### Aim of the task
Locate the line that contains "Dies ist ein Bag of Words Beispiel." in the entries below, then repeat it and every following line through the line that contains "ganzen Dokument ist.", exactly, and no others.

Dataset items
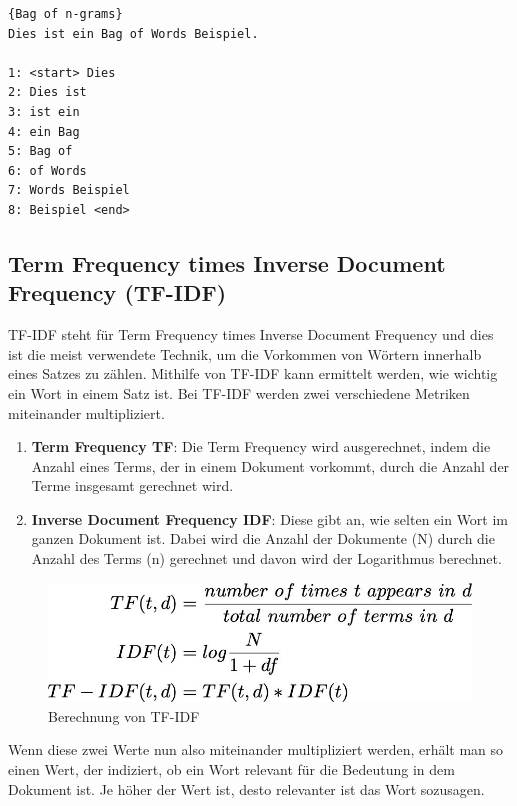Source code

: \begin{lstlisting}[label={lst:bag-of-n-grams},caption={Bag of n-grams}]{Bag of n-grams}
Dies ist ein Bag of Words Beispiel.

1: <start> Dies
2: Dies ist
3: ist ein
4: ein Bag
5: Bag of
6: of Words
7: Words Beispiel
8: Beispiel <end>
\end{lstlisting}

\subsection{Term Frequency times Inverse Document Frequency (TF-IDF)}

TF-IDF steht für Term Frequency times Inverse Document Frequency und dies ist die meist verwendete Technik, um die Vorkommen von Wörtern innerhalb eines Satzes zu zählen.
Mithilfe von TF-IDF kann ermittelt werden, wie wichtig ein Wort in einem Satz ist.
Bei TF-IDF werden zwei verschiedene Metriken miteinander multipliziert.\cite{tfIdf}

\begin{enumerate}
    \item \textbf{Term Frequency TF}: Die Term Frequency wird ausgerechnet, indem die Anzahl eines Terms, der in einem Dokument vorkommt, durch die Anzahl der Terme insgesamt gerechnet wird.
    \item \textbf{Inverse Document Frequency IDF}: Diese gibt an, wie selten ein Wort im ganzen Dokument ist.
    Dabei wird die Anzahl der Dokumente (N) durch die Anzahl des Terms (n) gerechnet und davon wird der Logarithmus berechnet.
\end{enumerate}

\begin{figure}[hbt!]
    \centering
    \includegraphics[scale=0.35]{pics/tf_idf}
    \caption{Berechnung von TF-IDF~\cite{tfIdfImage}}
    \label{fig:tf-idf}
\end{figure}

Wenn diese zwei Werte nun also miteinander multipliziert werden, erhält man so einen Wert, der indiziert, ob ein Wort relevant für die Bedeutung in dem Dokument ist.
Je höher der Wert ist, desto relevanter ist das Wort sozusagen.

### Exercise output
Dies ist ein Bag of Words Beispiel.

1: <start> Dies
2: Dies ist
3: ist ein
4: ein Bag
5: Bag of
6: of Words
7: Words Beispiel
8: Beispiel <end>
\end{lstlisting}

\subsection{Term Frequency times Inverse Document Frequency (TF-IDF)}

TF-IDF steht für Term Frequency times Inverse Document Frequency und dies ist die meist verwendete Technik, um die Vorkommen von Wörtern innerhalb eines Satzes zu zählen.
Mithilfe von TF-IDF kann ermittelt werden, wie wichtig ein Wort in einem Satz ist.
Bei TF-IDF werden zwei verschiedene Metriken miteinander multipliziert.\cite{tfIdf}

\begin{enumerate}
    \item \textbf{Term Frequency TF}: Die Term Frequency wird ausgerechnet, indem die Anzahl eines Terms, der in einem Dokument vorkommt, durch die Anzahl der Terme insgesamt gerechnet wird.
    \item \textbf{Inverse Document Frequency IDF}: Diese gibt an, wie selten ein Wort im ganzen Dokument ist.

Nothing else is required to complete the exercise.